EXERCISE INPUT Block Start

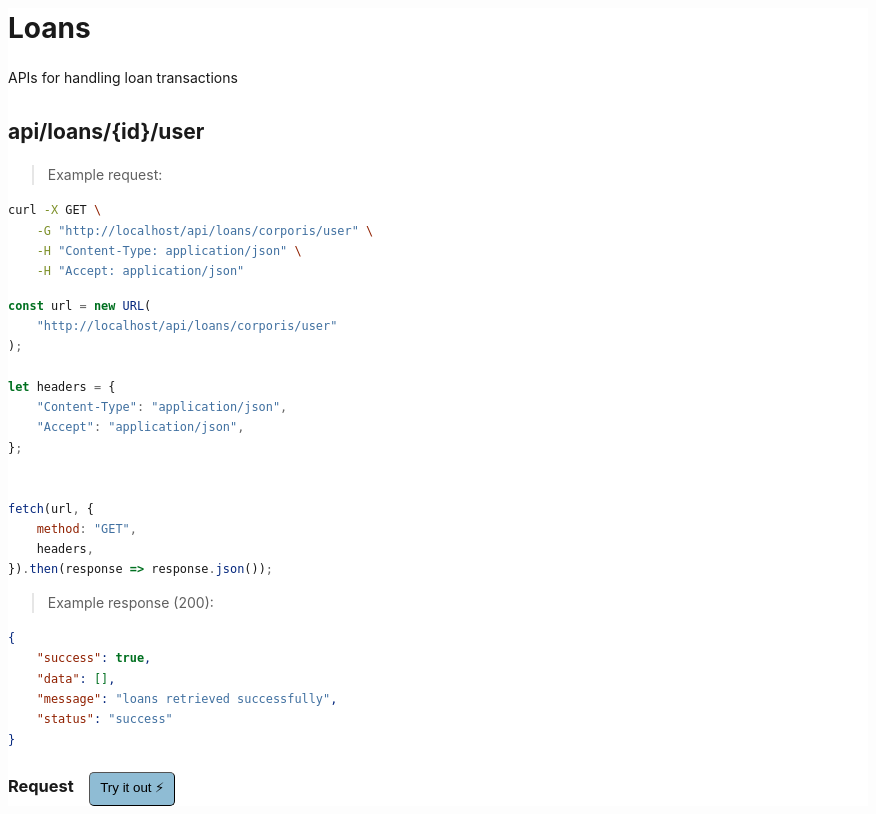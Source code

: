 # Loans

APIs for handling loan transactions

## api/loans/{id}/user




> Example request:

```bash
curl -X GET \
    -G "http://localhost/api/loans/corporis/user" \
    -H "Content-Type: application/json" \
    -H "Accept: application/json"
```

```javascript
const url = new URL(
    "http://localhost/api/loans/corporis/user"
);

let headers = {
    "Content-Type": "application/json",
    "Accept": "application/json",
};


fetch(url, {
    method: "GET",
    headers,
}).then(response => response.json());
```


> Example response (200):

```json
{
    "success": true,
    "data": [],
    "message": "loans retrieved successfully",
    "status": "success"
}
```
<div id="execution-results-GETapi-loans--id--user" hidden>
    <blockquote>Received response<span id="execution-response-status-GETapi-loans--id--user"></span>:</blockquote>
    <pre class="json"><code id="execution-response-content-GETapi-loans--id--user"></code></pre>
</div>
<div id="execution-error-GETapi-loans--id--user" hidden>
    <blockquote>Request failed with error:</blockquote>
    <pre><code id="execution-error-message-GETapi-loans--id--user"></code></pre>
</div>
<form id="form-GETapi-loans--id--user" data-method="GET" data-path="api/loans/{id}/user" data-authed="0" data-hasfiles="0" data-headers='{"Content-Type":"application\/json","Accept":"application\/json"}' onsubmit="event.preventDefault(); executeTryOut('GETapi-loans--id--user', this);">
<h3>
    Request&nbsp;&nbsp;&nbsp;
        <button type="button" style="background-color: #8fbcd4; padding: 5px 10px; border-radius: 5px; border-width: thin;" id="btn-tryout-GETapi-loans--id--user" onclick="tryItOut('GETapi-loans--id--user');">Try it out ⚡</button>
    <button type="button" style="background-color: #c97a7e; padding: 5px 10px; border-radius: 5px; border-width: thin;" id="btn-canceltryout-GETapi-loans--id--user" onclick="cancelTryOut('GETapi-loans--id--user');" hidden>Cancel</button>&nbsp;&nbsp;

EXERCISE INPUT Block End

▸ **TASK TO COMPLETE**
Reproduce, word for word, every line starting at the line that contains "Request&nbsp;&nbsp;&nbsp;" and ending with the final line of the entries.

▸ **WRITTEN REPLY**
    Request&nbsp;&nbsp;&nbsp;
        <button type="button" style="background-color: #8fbcd4; padding: 5px 10px; border-radius: 5px; border-width: thin;" id="btn-tryout-GETapi-loans--id--user" onclick="tryItOut('GETapi-loans--id--user');">Try it out ⚡</button>
    <button type="button" style="background-color: #c97a7e; padding: 5px 10px; border-radius: 5px; border-width: thin;" id="btn-canceltryout-GETapi-loans--id--user" onclick="cancelTryOut('GETapi-loans--id--user');" hidden>Cancel</button>&nbsp;&nbsp;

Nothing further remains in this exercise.